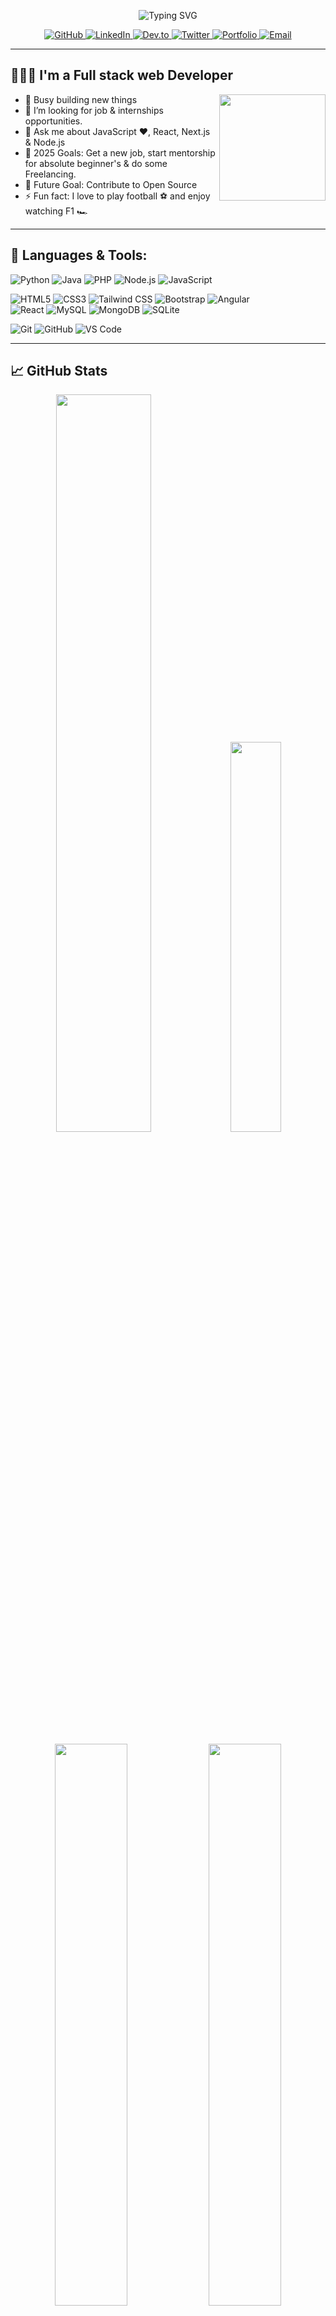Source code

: 
<p align="center">
  <img src="https://readme-typing-svg.herokuapp.com?font=Fira+Code&size=26&duration=3000&pause=1000&color=00FFFF&center=true&vCenter=true&width=500&lines=Assalamu+Alaikum+👋;I'm+Amdad+Islam" alt="Typing SVG">
</p>


<p align="center">
  <a href="https://github.com/amdadislam01" target="_blank">
    <img src="https://img.shields.io/badge/GitHub-100000?style=for-the-badge&logo=github&logoColor=white" alt="GitHub"/>
  </a>
  <a href="https://www.linkedin.com/in/amdad-islam/" target="_blank">
    <img src="https://img.shields.io/badge/LinkedIn-0077B5?style=for-the-badge&logo=linkedin&logoColor=white" alt="LinkedIn"/>
  </a>
  <a href="https://dev.to/amdadislam01" target="_blank">
    <img src="https://img.shields.io/badge/Dev.to-0A0A0A?style=for-the-badge&logo=devdotto&logoColor=white" alt="Dev.to"/>
  </a>
  <a href="https://x.com/amdad_vai__01" target="_blank">
    <img src="https://img.shields.io/badge/Twitter-1DA1F2?style=for-the-badge&logo=twitter&logoColor=white" alt="Twitter"/>
  </a>
  <a href="https://amdadislam01.github.io/My-Protfolio-website/" target="_blank">
    <img src="https://img.shields.io/badge/Portfolio-%23000000.svg?style=for-the-badge&logo=firefox&logoColor=#FF7139" alt="Portfolio"/>
  </a>
  <a href="mailto:amdad20063@gmail.com" target="_blank">
    <img src="https://img.shields.io/badge/Email-D14836?style=for-the-badge&logo=gmail&logoColor=white" alt="Email"/>
  </a>
</p>


---

##  👨🏼‍💻 I'm a Full stack web Developer

<img src="https://raw.githubusercontent.com/soumyajit4419/soumyajit4419/refs/heads/master/thoughtworks-gif_dribbble.gif" height="170px" align="right" />

 - 🌱 Busy building new things
 - 👯 I’m looking for job & internships opportunities.
 - 💬 Ask me about JavaScript ♥, React, Next.js & Node.js
 - 🥅 2025 Goals: Get a new job, start mentorship for absolute beginner's & do some Freelancing.
 - 🌠 Future Goal: Contribute to Open Source
 - ⚡ Fun fact: I love to play football ⚽ and enjoy watching F1 🏎

---




##  🧰 Languages & Tools:

![Python](https://img.shields.io/badge/-Python-3776AB?style=flat&logo=python&logoColor=white)
![Java](https://img.shields.io/badge/-Java-007396?style=flat&logo=java&logoColor=white)
![PHP](https://img.shields.io/badge/-PHP-777BB4?style=flat&logo=php&logoColor=white)
![Node.js](https://img.shields.io/badge/-Node.js-339933?style=flat&logo=node.js&logoColor=white)
![JavaScript](https://img.shields.io/badge/-JavaScript-F7DF1E?style=flat&logo=javascript&logoColor=black)

![HTML5](https://img.shields.io/badge/-HTML5-E34F26?style=flat&logo=html5&logoColor=white)
![CSS3](https://img.shields.io/badge/-CSS3-1572B6?style=flat&logo=css3&logoColor=white)
![Tailwind CSS](https://img.shields.io/badge/-Tailwind_CSS-38B2AC?style=flat-square&logo=tailwind-css&logoColor=white)
![Bootstrap](https://img.shields.io/badge/-Bootstrap-7952B3?style=flat-square&logo=bootstrap&logoColor=white)
![Angular](https://img.shields.io/badge/-Angular-DD0031?style=flat&logo=angular&logoColor=white)  
![React](https://img.shields.io/badge/-React-61DAFB?style=flat&logo=react&logoColor=black)
![MySQL](https://img.shields.io/badge/-MySQL-4479A1?style=flat&logo=mysql&logoColor=white)
![MongoDB](https://img.shields.io/badge/-MongoDB-47A248?style=flat&logo=mongodb&logoColor=white)
![SQLite](https://img.shields.io/badge/-SQLite-003B57?style=flat&logo=sqlite&logoColor=white)

![Git](https://img.shields.io/badge/-Git-F05032?style=flat&logo=git&logoColor=white)
![GitHub](https://img.shields.io/badge/-GitHub-181717?style=flat&logo=github&logoColor=white)
![VS Code](https://img.shields.io/badge/-VS%20Code-007ACC?style=flat&logo=visual-studio-code&logoColor=white)

---

## 📈 GitHub Stats


<p align="center">
 <!-- Activity Graph -->
  <img src="https://github-readme-activity-graph.vercel.app/graph?username=amdadislam01&theme=react-dark&hide_border=true&area=true" width="55%"/>
  
  <!-- Most Used Languages -->
  <img src="https://github-readme-stats.vercel.app/api/top-langs/?username=amdadislam01&layout=compact&theme=radical&hide_border=true&bg_color=00000000&langs_count=6" width="40%"/>
</p>

<p align="center">
  <!-- Main Stats Card -->
  <img src="https://github-readme-stats.vercel.app/api?username=amdadislam01&show_icons=true&theme=radical&hide_border=true&bg_color=00000000&include_all_commits=true" width="48%"/>
  
  <!-- Streak Stats -->
  <img src="https://github-readme-streak-stats.herokuapp.com/?user=amdadislam01&theme=radical&hide_border=true&background=00000000&stroke=FF69B4" width="48%"/>
</p>
---

## 🏆 GitHub Achievements

<p align="center">
  <img src="https://github-profile-trophy.vercel.app/?username=amdadislam01&theme=radical&no-frame=true&row=1&column=7" alt="GitHub Trophies"/>
</p>

---

## 🔥 Recent Activity

<!--START_SECTION:activity-->
1. 🎉 Created my GitHub Profile README
2. 🚀 Started a new project
3. 🔥 Pushed first commit
<!--END_SECTION:activity-->

---

##  My Projects:
Check the pinned repositorie below   👇



<p align="center">
  <img src="https://komarev.com/ghpvc/?username=amdadislam01&label=Profile%20views&color=0e75b6&style=flat" alt="Profile Views"/>
  <a href="https://github.com/amdadislam01?tab=followers">
    <img src="https://img.shields.io/github/followers/amdadislam01?label=Followers&style=social" alt="GitHub Followers"/>
  </a>
</p>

....

Task statement: Print the material above word for word, and keep the pictures out of it.

Solution to this task:
Source code

: 
<p align="center">
  <img src="https://readme-typing-svg.herokuapp.com?font=Fira+Code&size=26&duration=3000&pause=1000&color=00FFFF&center=true&vCenter=true&width=500&lines=Assalamu+Alaikum+👋;I'm+Amdad+Islam" alt="Typing SVG">
</p>


<p align="center">
  <a href="https://github.com/amdadislam01" target="_blank">
    <img src="https://img.shields.io/badge/GitHub-100000?style=for-the-badge&logo=github&logoColor=white" alt="GitHub"/>
  </a>
  <a href="https://www.linkedin.com/in/amdad-islam/" target="_blank">
    <img src="https://img.shields.io/badge/LinkedIn-0077B5?style=for-the-badge&logo=linkedin&logoColor=white" alt="LinkedIn"/>
  </a>
  <a href="https://dev.to/amdadislam01" target="_blank">
    <img src="https://img.shields.io/badge/Dev.to-0A0A0A?style=for-the-badge&logo=devdotto&logoColor=white" alt="Dev.to"/>
  </a>
  <a href="https://x.com/amdad_vai__01" target="_blank">
    <img src="https://img.shields.io/badge/Twitter-1DA1F2?style=for-the-badge&logo=twitter&logoColor=white" alt="Twitter"/>
  </a>
  <a href="https://amdadislam01.github.io/My-Protfolio-website/" target="_blank">
    <img src="https://img.shields.io/badge/Portfolio-%23000000.svg?style=for-the-badge&logo=firefox&logoColor=#FF7139" alt="Portfolio"/>
  </a>
  <a href="mailto:amdad20063@gmail.com" target="_blank">
    <img src="https://img.shields.io/badge/Email-D14836?style=for-the-badge&logo=gmail&logoColor=white" alt="Email"/>
  </a>
</p>


---

##  👨🏼‍💻 I'm a Full stack web Developer

<img src="https://raw.githubusercontent.com/soumyajit4419/soumyajit4419/refs/heads/master/thoughtworks-gif_dribbble.gif" height="170px" align="right" />

 - 🌱 Busy building new things
 - 👯 I’m looking for job & internships opportunities.
 - 💬 Ask me about JavaScript ♥, React, Next.js & Node.js
 - 🥅 2025 Goals: Get a new job, start mentorship for absolute beginner's & do some Freelancing.
 - 🌠 Future Goal: Contribute to Open Source
 - ⚡ Fun fact: I love to play football ⚽ and enjoy watching F1 🏎

---




##  🧰 Languages & Tools:

![Python](https://img.shields.io/badge/-Python-3776AB?style=flat&logo=python&logoColor=white)
![Java](https://img.shields.io/badge/-Java-007396?style=flat&logo=java&logoColor=white)
![PHP](https://img.shields.io/badge/-PHP-777BB4?style=flat&logo=php&logoColor=white)
![Node.js](https://img.shields.io/badge/-Node.js-339933?style=flat&logo=node.js&logoColor=white)
![JavaScript](https://img.shields.io/badge/-JavaScript-F7DF1E?style=flat&logo=javascript&logoColor=black)

![HTML5](https://img.shields.io/badge/-HTML5-E34F26?style=flat&logo=html5&logoColor=white)
![CSS3](https://img.shields.io/badge/-CSS3-1572B6?style=flat&logo=css3&logoColor=white)
![Tailwind CSS](https://img.shields.io/badge/-Tailwind_CSS-38B2AC?style=flat-square&logo=tailwind-css&logoColor=white)
![Bootstrap](https://img.shields.io/badge/-Bootstrap-7952B3?style=flat-square&logo=bootstrap&logoColor=white)
![Angular](https://img.shields.io/badge/-Angular-DD0031?style=flat&logo=angular&logoColor=white)  
![React](https://img.shields.io/badge/-React-61DAFB?style=flat&logo=react&logoColor=black)
![MySQL](https://img.shields.io/badge/-MySQL-4479A1?style=flat&logo=mysql&logoColor=white)
![MongoDB](https://img.shields.io/badge/-MongoDB-47A248?style=flat&logo=mongodb&logoColor=white)
![SQLite](https://img.shields.io/badge/-SQLite-003B57?style=flat&logo=sqlite&logoColor=white)

![Git](https://img.shields.io/badge/-Git-F05032?style=flat&logo=git&logoColor=white)
![GitHub](https://img.shields.io/badge/-GitHub-181717?style=flat&logo=github&logoColor=white)
![VS Code](https://img.shields.io/badge/-VS%20Code-007ACC?style=flat&logo=visual-studio-code&logoColor=white)

---

## 📈 GitHub Stats


<p align="center">
 <!-- Activity Graph -->
  <img src="https://github-readme-activity-graph.vercel.app/graph?username=amdadislam01&theme=react-dark&hide_border=true&area=true" width="55%"/>
  
  <!-- Most Used Languages -->
  <img src="https://github-readme-stats.vercel.app/api/top-langs/?username=amdadislam01&layout=compact&theme=radical&hide_border=true&bg_color=00000000&langs_count=6" width="40%"/>
</p>

<p align="center">
  <!-- Main Stats Card -->
  <img src="https://github-readme-stats.vercel.app/api?username=amdadislam01&show_icons=true&theme=radical&hide_border=true&bg_color=00000000&include_all_commits=true" width="48%"/>
  
  <!-- Streak Stats -->
  <img src="https://github-readme-streak-stats.herokuapp.com/?user=amdadislam01&theme=radical&hide_border=true&background=00000000&stroke=FF69B4" width="48%"/>
</p>
---

## 🏆 GitHub Achievements

<p align="center">
  <img src="https://github-profile-trophy.vercel.app/?username=amdadislam01&theme=radical&no-frame=true&row=1&column=7" alt="GitHub Trophies"/>
</p>

---

## 🔥 Recent Activity

<!--START_SECTION:activity-->
1. 🎉 Created my GitHub Profile README
2. 🚀 Started a new project
3. 🔥 Pushed first commit
<!--END_SECTION:activity-->

---

##  My Projects:
Check the pinned repositorie below   👇



<p align="center">
  <img src="https://komarev.com/ghpvc/?username=amdadislam01&label=Profile%20views&color=0e75b6&style=flat" alt="Profile Views"/>
  <a href="https://github.com/amdadislam01?tab=followers">
    <img src="https://img.shields.io/github/followers/amdadislam01?label=Followers&style=social" alt="GitHub Followers"/>
  </a>
</p>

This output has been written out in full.